Other recent studies have focused on a specific population of cells to investigate them in greater detail. For instance, a study focused on the macrophage compartment in RA synovial tissue emphasized the existence of CD206+MerTK+ macrophages with a unique regulatory signature in RA patients experiencing clinical remission, and correlated with remission maintenance (23). This population matches up well with a population of residential joint-protective macrophages identified in mice (24). Since CD206+ has been traditionally used to identify regulatory M2 macrophages in multiple contexts, and stimulation of MerTK signaling has been shown to favor M2 differentiation, these results are in one respect unsurprising (25, 26). Interestingly however, the study also indicated that a primary ligand for MerTK, Gas6, was abundantly produced by sublining Thy1+ FLS, and that this production occurred simultaneously with that of the chemokine CXCL14 in patients with active disease and experiencing remission. Notably, MerTK+ macrophages were largely located in the lining layer, and were thus not in direct contact with the Thy1+ FLS, while CD68+MerTK- macrophages were present in the sublining. This latter result suggests that apparently pro-inflammatory FLS may also serve as a key driver of a homeostatic regulatory circuit by promoting differentiation of M1 macrophages towards M2 phenotypes. Additional work on this homeostatic circuit and the identification of biological pathways to promote M2 conversion and Thy1+ FLS production of Gas6 may thus be of considerable therapeutic interest.

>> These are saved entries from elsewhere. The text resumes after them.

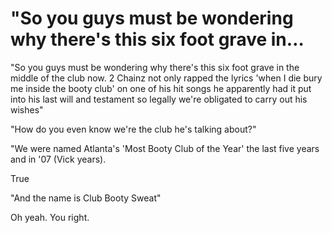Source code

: # ‪"So you guys must be wondering why there's this six foot grave in…

‪"So you guys must be wondering why there's this six foot grave in the middle of the club now. 2 Chainz not only rapped the lyrics 'when I die bury me inside the booty club' on one of his hit songs he apparently had it put into his last will and testament so legally we're obligated to carry out his wishes‬"

"How do you even know we're the club he's talking about?"

"We were named Atlanta's 'Most Booty Club of the Year' the last five years and in '07 (Vick years). 

True

"And the name is Club Booty Sweat" 

Oh yeah. You right. 
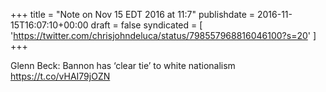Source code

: +++
title = "Note on Nov 15 EDT 2016 at 11:7"
publishdate = 2016-11-15T16:07:10+00:00
draft = false
syndicated = [ 'https://twitter.com/chrisjohndeluca/status/798557968816046100?s=20' ]
+++

Glenn Beck: Bannon has ‘clear tie’ to white nationalism https://t.co/vHAI79jOZN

Systemic Lupus Erythematosus

Systemic lupus erythematosus (SLE) is a severe autoimmune disorder typically involving systemic manifestations capable of causing major, and oftentimes chronic, organ and tissue damage (27, 28). The clinical progression of SLE frequently involves repeated series of flares in disease activity followed by period of remission, for reasons that remain incompletely understood. From an immunological standpoint, it is commonly appreciated that autoantigens derived from cell nucleus components (both proteins and double-stranded DNA) are the key drivers of disease, and high titres of circulating anti-nuclear antibodies (ANA) typically correspond with elevated disease activity (29). These autoantibodies have been shown to form large deposits in the kidneys and other organs, and are a key predictor of renal injury, presumably via antibody-mediated damage (30, 31). As such, the search for novel therapeutics against SLE has emphasized the identification of drugs capable of restraining B cell activity and antibody production. However, by virtue of its systemic nature, a large range of immune cell types are likely to be involved in SLE disease progression.

In order to map this systemic disease, large cohort studies have been conducted to characterize the immune populations present in peripheral circulation of SLE patients. The first of these studies focused on identifying populations of immune cells especially responsive to interferon stimulation (32). These analyses led to the identification of IL-1β+ monocytes, CD11c+ B cells, and FCGR3A+ NK cells as expressing interferon-stimulated genes (ISGs) at high levels. These increases appeared to be systemic among the patients sequenced, and some of these populations appear to be enriched among patients with higher disease activity scores, although the actual correlations are not fully clear. Notably, despite longstanding concerns regarding patient heterogeneity in rheumatic diseases being a major confounding factor, the actual heterogeneity in regards to cell type changes appears to be quite small, and at a level controllable by batch normalization. More importantly, these data emphasize the important influence of interferon signaling in the context SLE, and demonstrate that pervasive interferon signaling may significantly reshape the differentiation processes of circulating immune cell populations. Of note, a similar ISG signature has also been observed in low-density granulocytes (33) and in dendritic cells (34), further demonstrating its reach.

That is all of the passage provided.